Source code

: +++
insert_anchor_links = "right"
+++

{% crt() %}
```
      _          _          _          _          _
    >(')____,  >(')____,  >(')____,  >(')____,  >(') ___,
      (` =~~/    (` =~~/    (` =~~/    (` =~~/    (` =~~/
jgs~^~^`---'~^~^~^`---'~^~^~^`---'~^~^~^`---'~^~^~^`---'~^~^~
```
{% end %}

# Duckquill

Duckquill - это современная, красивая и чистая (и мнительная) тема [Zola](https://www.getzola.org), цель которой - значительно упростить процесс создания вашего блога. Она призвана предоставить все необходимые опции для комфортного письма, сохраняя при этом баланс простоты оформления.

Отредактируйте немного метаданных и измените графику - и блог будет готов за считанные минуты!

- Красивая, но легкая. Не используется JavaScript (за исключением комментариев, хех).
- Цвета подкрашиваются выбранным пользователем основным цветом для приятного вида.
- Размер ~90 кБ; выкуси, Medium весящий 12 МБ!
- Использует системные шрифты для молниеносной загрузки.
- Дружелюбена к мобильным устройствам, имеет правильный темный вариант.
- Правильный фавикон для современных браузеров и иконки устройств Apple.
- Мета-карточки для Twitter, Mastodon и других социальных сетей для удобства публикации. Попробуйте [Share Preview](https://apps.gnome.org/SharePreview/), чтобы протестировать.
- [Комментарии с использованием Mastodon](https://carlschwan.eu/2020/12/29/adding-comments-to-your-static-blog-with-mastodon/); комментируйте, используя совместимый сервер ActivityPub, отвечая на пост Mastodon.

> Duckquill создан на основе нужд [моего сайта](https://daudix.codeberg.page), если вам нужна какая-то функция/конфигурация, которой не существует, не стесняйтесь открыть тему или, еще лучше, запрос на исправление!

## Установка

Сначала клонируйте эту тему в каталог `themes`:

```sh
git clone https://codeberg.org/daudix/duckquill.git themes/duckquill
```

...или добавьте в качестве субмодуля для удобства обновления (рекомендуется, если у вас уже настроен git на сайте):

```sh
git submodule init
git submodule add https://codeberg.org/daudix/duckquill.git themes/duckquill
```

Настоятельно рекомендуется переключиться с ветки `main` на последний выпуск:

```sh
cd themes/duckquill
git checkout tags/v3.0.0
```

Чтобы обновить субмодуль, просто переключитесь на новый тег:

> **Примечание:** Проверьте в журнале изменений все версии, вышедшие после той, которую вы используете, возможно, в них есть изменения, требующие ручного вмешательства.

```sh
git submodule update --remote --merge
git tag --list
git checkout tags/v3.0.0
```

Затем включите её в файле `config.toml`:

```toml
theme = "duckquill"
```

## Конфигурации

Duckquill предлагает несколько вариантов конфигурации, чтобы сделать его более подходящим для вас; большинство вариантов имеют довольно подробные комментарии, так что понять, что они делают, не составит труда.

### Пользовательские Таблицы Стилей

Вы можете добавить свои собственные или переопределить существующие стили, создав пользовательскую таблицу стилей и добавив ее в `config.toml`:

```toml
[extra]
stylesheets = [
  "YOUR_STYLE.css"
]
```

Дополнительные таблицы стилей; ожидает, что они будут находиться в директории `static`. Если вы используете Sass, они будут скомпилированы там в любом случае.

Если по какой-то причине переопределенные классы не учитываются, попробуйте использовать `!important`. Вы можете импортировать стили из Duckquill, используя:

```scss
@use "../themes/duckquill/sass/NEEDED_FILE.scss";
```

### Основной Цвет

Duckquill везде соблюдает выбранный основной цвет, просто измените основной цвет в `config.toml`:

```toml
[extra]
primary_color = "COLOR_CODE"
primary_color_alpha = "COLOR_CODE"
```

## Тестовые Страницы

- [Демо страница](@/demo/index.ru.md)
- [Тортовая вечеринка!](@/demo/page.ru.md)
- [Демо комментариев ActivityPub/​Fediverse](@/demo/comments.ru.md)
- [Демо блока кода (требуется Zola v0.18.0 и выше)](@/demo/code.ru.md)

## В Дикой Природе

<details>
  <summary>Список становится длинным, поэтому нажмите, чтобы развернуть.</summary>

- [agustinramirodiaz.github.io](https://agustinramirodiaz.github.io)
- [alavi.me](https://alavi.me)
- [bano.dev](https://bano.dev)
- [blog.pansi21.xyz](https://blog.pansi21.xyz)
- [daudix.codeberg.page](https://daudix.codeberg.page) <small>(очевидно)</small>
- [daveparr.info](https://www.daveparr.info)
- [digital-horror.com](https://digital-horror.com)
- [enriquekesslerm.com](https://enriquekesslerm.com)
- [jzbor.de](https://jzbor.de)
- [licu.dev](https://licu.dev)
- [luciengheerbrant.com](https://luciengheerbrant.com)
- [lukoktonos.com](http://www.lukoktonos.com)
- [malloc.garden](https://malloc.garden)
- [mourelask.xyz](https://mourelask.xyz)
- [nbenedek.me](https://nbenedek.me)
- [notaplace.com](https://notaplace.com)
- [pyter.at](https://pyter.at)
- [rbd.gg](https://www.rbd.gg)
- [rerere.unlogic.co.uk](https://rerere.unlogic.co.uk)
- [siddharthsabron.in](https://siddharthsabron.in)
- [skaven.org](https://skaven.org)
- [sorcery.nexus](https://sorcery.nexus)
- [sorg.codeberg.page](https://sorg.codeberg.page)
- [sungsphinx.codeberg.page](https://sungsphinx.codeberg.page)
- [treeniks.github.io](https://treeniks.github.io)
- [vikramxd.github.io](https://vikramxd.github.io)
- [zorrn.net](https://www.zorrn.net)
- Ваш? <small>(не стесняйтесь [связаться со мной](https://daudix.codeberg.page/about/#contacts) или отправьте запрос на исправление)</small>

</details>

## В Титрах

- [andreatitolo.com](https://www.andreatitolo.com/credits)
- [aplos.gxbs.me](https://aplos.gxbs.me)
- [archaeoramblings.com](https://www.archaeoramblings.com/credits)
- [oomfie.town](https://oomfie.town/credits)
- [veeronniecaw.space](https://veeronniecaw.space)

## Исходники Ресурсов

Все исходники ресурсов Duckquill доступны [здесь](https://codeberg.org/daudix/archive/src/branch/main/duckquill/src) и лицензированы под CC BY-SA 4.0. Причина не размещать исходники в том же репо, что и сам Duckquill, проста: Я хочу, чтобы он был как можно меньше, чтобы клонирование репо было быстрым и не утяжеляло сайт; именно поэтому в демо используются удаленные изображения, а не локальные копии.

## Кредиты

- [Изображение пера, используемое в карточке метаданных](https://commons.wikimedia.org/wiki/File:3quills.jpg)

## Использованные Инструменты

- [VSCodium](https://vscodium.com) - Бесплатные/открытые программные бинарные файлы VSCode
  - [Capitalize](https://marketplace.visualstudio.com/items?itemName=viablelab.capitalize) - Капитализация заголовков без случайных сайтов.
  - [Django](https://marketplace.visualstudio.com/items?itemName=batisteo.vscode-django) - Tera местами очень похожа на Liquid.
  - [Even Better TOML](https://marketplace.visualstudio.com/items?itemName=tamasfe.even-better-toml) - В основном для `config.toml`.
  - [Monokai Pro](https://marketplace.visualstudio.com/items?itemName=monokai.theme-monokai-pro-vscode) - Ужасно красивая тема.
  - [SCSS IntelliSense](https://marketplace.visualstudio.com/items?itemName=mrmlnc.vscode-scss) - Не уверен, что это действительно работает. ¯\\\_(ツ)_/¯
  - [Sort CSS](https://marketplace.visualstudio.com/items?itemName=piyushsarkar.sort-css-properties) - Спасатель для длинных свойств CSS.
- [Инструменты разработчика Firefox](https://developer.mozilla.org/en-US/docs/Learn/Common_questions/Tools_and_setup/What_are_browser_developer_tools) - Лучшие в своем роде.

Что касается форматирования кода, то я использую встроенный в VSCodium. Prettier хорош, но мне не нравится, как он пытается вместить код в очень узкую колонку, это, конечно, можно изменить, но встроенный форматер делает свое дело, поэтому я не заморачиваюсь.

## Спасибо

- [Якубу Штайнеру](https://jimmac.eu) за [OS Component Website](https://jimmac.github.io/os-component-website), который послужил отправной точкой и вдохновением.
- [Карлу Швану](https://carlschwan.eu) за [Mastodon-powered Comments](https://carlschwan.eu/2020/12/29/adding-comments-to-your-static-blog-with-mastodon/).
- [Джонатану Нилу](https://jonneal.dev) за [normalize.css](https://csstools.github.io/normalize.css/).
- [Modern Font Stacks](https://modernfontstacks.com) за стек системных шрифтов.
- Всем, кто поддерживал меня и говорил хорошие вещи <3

------------------------------------------------------------------------

#### [Task to carry out]
Your answer must be the lines above from the one containing "- [bano.dev](https://bano.dev)" to the one containing "## Исходники Ресурсов", both included, restated word for word.

#### [Finished exercise]
- [bano.dev](https://bano.dev)
- [blog.pansi21.xyz](https://blog.pansi21.xyz)
- [daudix.codeberg.page](https://daudix.codeberg.page) <small>(очевидно)</small>
- [daveparr.info](https://www.daveparr.info)
- [digital-horror.com](https://digital-horror.com)
- [enriquekesslerm.com](https://enriquekesslerm.com)
- [jzbor.de](https://jzbor.de)
- [licu.dev](https://licu.dev)
- [luciengheerbrant.com](https://luciengheerbrant.com)
- [lukoktonos.com](http://www.lukoktonos.com)
- [malloc.garden](https://malloc.garden)
- [mourelask.xyz](https://mourelask.xyz)
- [nbenedek.me](https://nbenedek.me)
- [notaplace.com](https://notaplace.com)
- [pyter.at](https://pyter.at)
- [rbd.gg](https://www.rbd.gg)
- [rerere.unlogic.co.uk](https://rerere.unlogic.co.uk)
- [siddharthsabron.in](https://siddharthsabron.in)
- [skaven.org](https://skaven.org)
- [sorcery.nexus](https://sorcery.nexus)
- [sorg.codeberg.page](https://sorg.codeberg.page)
- [sungsphinx.codeberg.page](https://sungsphinx.codeberg.page)
- [treeniks.github.io](https://treeniks.github.io)
- [vikramxd.github.io](https://vikramxd.github.io)
- [zorrn.net](https://www.zorrn.net)
- Ваш? <small>(не стесняйтесь [связаться со мной](https://daudix.codeberg.page/about/#contacts) или отправьте запрос на исправление)</small>

</details>

## В Титрах

- [andreatitolo.com](https://www.andreatitolo.com/credits)
- [aplos.gxbs.me](https://aplos.gxbs.me)
- [archaeoramblings.com](https://www.archaeoramblings.com/credits)
- [oomfie.town](https://oomfie.town/credits)
- [veeronniecaw.space](https://veeronniecaw.space)

## Исходники Ресурсов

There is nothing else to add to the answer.